Rfam API can also be used from a script written in any programming language, for example Python or Perl.

Python example script

import json
import requests

r = requests.get('http://rfam.xfam.org/family/RF00360?content-type=application/json')
print r.json()['rfam']['acc']

Perl example script

#!/usr/bin/perl

use strict;
use warnings;

use LWP::UserAgent;

my $ua = LWP::UserAgent->new;
$ua->env_proxy;

my $res = $ua->get(' http://rfam.xfam.org/family/snoZ107_R87?content-type=text%2Fxml' );

if ( $res->is_success ) {
  print $res->content;
}
else {
  print STDERR $res->status_line, "\n";
}

Endpoints

Family

Family description

Returns general information about an Rfam family, such as curation details, search parameters, etc.

Examples:

Accession to ID

Returns the ID for the family with the given Rfam accession or ID.

Example:

http://rfam.xfam.org/family/snoZ107_R87/acc

Example output:

RF00360

ID to accession

Example output:

http://rfam.xfam.org/family/RF00360/id

Output:

snoZ107_R87

Secondary structure images

Returns the schematic secondary structure image for the family. The following types of secondary structure diagrams are supported:

  • cons (sequence conservation)
  • fcbp (basepair conservation)
  • cov (covariation)
  • ent (relative entropy)
  • maxcm (maximum CM parse)
  • norm (normal)
  • rscape (R-scape [1] analysis of Rfam SEED alignment)
  • rscape-cyk (secondary structure predicted by R-scape [1] based on Rfam SEED alignment)

Examples:

Covariance models

Returns the covariance model for the specified family.

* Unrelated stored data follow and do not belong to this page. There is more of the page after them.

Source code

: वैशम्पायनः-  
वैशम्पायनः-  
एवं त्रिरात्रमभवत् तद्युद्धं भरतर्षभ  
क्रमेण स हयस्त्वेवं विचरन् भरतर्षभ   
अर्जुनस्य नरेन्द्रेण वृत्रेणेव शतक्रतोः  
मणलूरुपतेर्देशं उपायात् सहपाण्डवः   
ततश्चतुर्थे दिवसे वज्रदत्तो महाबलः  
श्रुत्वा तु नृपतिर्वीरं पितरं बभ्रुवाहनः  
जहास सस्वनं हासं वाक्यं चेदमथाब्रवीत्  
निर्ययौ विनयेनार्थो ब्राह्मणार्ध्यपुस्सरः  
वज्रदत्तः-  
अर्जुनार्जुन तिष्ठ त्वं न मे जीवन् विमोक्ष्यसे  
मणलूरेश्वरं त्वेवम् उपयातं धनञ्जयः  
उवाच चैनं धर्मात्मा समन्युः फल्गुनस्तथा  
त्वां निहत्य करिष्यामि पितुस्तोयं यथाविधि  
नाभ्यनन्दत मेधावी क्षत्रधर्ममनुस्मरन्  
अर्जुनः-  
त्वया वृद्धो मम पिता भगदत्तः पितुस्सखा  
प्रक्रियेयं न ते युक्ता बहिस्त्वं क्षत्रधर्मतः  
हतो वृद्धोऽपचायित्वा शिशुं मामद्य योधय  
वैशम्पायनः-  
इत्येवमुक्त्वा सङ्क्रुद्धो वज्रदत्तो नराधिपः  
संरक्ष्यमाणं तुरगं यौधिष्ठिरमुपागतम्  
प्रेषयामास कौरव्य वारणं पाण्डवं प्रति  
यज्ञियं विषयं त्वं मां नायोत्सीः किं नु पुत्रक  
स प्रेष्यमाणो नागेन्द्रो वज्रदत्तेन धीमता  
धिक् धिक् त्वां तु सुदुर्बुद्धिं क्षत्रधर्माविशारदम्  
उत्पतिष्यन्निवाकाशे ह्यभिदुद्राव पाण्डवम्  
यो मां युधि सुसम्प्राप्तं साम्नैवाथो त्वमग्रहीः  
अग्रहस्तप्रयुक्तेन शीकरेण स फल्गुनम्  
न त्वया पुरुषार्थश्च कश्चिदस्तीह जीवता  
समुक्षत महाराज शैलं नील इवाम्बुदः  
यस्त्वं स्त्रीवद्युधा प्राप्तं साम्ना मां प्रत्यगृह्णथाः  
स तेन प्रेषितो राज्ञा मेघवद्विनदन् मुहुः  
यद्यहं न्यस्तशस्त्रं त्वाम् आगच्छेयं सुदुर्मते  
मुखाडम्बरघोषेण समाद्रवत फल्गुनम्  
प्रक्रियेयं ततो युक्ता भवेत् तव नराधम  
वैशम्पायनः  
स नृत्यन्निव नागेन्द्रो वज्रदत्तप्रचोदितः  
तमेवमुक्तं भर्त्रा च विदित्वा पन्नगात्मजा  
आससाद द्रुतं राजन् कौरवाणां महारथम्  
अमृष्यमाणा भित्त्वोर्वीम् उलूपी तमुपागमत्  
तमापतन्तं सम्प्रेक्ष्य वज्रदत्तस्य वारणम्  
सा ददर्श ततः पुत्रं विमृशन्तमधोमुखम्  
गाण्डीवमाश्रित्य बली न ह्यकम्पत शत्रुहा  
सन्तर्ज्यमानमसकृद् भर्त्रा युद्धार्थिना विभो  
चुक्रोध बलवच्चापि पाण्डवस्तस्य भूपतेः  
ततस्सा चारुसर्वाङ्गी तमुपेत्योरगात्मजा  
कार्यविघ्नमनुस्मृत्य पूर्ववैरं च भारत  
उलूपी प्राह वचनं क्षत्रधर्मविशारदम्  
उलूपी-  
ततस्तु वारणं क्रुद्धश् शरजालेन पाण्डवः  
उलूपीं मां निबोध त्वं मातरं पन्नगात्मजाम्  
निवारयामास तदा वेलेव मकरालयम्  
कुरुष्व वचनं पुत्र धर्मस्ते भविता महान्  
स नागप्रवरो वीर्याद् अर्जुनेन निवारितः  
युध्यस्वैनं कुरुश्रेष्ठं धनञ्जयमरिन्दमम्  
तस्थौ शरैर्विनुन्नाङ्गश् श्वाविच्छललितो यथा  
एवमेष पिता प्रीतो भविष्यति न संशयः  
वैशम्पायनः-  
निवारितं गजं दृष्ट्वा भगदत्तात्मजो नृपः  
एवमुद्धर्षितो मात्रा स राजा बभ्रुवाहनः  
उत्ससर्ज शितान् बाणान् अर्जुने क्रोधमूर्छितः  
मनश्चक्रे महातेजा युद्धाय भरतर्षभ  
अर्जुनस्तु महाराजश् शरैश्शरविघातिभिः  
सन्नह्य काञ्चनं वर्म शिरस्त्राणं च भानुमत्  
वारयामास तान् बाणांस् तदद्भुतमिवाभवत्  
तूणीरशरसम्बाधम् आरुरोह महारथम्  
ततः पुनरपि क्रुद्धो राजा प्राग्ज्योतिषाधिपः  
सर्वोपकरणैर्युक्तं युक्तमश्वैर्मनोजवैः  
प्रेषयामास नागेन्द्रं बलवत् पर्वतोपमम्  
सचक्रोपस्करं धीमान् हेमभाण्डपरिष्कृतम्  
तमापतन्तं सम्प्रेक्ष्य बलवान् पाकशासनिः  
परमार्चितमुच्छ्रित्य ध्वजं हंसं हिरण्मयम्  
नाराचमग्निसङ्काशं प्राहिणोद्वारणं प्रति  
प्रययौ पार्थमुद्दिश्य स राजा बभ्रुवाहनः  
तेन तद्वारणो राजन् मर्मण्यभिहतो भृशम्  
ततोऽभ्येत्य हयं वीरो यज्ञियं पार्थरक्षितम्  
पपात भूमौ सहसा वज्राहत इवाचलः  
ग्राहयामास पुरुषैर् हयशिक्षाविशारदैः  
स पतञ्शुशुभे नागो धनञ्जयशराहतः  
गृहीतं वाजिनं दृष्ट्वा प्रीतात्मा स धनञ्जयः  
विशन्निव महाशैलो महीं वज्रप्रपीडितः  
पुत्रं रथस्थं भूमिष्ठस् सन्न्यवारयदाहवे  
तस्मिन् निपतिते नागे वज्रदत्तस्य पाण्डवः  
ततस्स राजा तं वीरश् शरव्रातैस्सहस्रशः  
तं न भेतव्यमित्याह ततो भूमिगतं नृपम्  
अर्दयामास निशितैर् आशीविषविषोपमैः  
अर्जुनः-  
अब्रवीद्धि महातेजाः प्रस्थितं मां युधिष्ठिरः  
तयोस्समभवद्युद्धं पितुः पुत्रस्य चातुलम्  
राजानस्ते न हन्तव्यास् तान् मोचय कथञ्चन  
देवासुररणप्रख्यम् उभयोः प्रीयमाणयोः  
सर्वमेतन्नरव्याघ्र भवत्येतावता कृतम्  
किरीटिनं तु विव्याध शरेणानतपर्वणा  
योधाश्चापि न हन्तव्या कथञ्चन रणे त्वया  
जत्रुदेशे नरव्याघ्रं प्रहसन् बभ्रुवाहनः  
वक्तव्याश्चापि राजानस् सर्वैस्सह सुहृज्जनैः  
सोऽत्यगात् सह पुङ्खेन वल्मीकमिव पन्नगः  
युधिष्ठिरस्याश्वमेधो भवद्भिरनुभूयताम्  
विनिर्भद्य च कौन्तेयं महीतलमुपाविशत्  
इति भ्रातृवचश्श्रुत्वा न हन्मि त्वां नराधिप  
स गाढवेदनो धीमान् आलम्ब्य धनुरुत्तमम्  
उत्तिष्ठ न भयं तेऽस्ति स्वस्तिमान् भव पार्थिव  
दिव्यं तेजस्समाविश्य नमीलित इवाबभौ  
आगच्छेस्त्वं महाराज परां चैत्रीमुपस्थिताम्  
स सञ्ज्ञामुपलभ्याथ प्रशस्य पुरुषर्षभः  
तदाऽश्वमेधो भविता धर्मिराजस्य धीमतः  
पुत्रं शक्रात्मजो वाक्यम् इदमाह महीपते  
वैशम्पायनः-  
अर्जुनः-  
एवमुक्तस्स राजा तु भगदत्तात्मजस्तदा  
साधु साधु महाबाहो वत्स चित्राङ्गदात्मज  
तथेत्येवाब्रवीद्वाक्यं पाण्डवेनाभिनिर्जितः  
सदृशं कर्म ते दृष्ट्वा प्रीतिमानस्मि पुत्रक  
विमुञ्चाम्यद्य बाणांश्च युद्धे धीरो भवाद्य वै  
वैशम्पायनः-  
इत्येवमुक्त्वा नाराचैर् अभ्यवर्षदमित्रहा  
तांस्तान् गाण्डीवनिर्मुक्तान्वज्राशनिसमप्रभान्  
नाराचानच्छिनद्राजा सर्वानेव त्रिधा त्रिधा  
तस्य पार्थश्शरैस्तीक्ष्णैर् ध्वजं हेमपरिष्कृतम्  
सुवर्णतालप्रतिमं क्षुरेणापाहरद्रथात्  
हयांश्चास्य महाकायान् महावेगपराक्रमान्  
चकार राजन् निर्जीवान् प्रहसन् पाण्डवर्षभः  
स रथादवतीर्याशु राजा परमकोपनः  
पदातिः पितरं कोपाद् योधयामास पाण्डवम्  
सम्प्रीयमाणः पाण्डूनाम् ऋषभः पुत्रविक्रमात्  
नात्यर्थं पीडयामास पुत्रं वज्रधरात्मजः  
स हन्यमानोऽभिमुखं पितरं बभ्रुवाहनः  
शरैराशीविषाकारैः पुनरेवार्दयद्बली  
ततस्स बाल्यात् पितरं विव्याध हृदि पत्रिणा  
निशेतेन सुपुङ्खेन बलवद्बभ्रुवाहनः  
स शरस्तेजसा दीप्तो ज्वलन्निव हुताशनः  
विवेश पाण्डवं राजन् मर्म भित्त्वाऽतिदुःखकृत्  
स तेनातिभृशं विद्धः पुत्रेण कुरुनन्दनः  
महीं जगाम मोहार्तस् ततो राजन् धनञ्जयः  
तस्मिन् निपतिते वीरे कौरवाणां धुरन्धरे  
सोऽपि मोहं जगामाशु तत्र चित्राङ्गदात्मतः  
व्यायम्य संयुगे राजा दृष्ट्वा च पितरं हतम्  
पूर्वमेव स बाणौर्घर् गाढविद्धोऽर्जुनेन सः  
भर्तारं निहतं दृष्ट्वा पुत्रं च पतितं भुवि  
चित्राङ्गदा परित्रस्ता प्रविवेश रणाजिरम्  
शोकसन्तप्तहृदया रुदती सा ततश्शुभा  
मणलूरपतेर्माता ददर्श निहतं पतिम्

Example: http://rfam.xfam.org/family/RF00360/cm

Sequence regions

Returns the list of all sequence regions for the specified families in tab-delimited format.

Note

Some families have too many regions to list. The server will return a status of 403 Forbidden in these cases.

Examples:


Phylogenetic trees

Tree data

Returns the raw data for the phylogenetic tree in NHX format based on seed alignment.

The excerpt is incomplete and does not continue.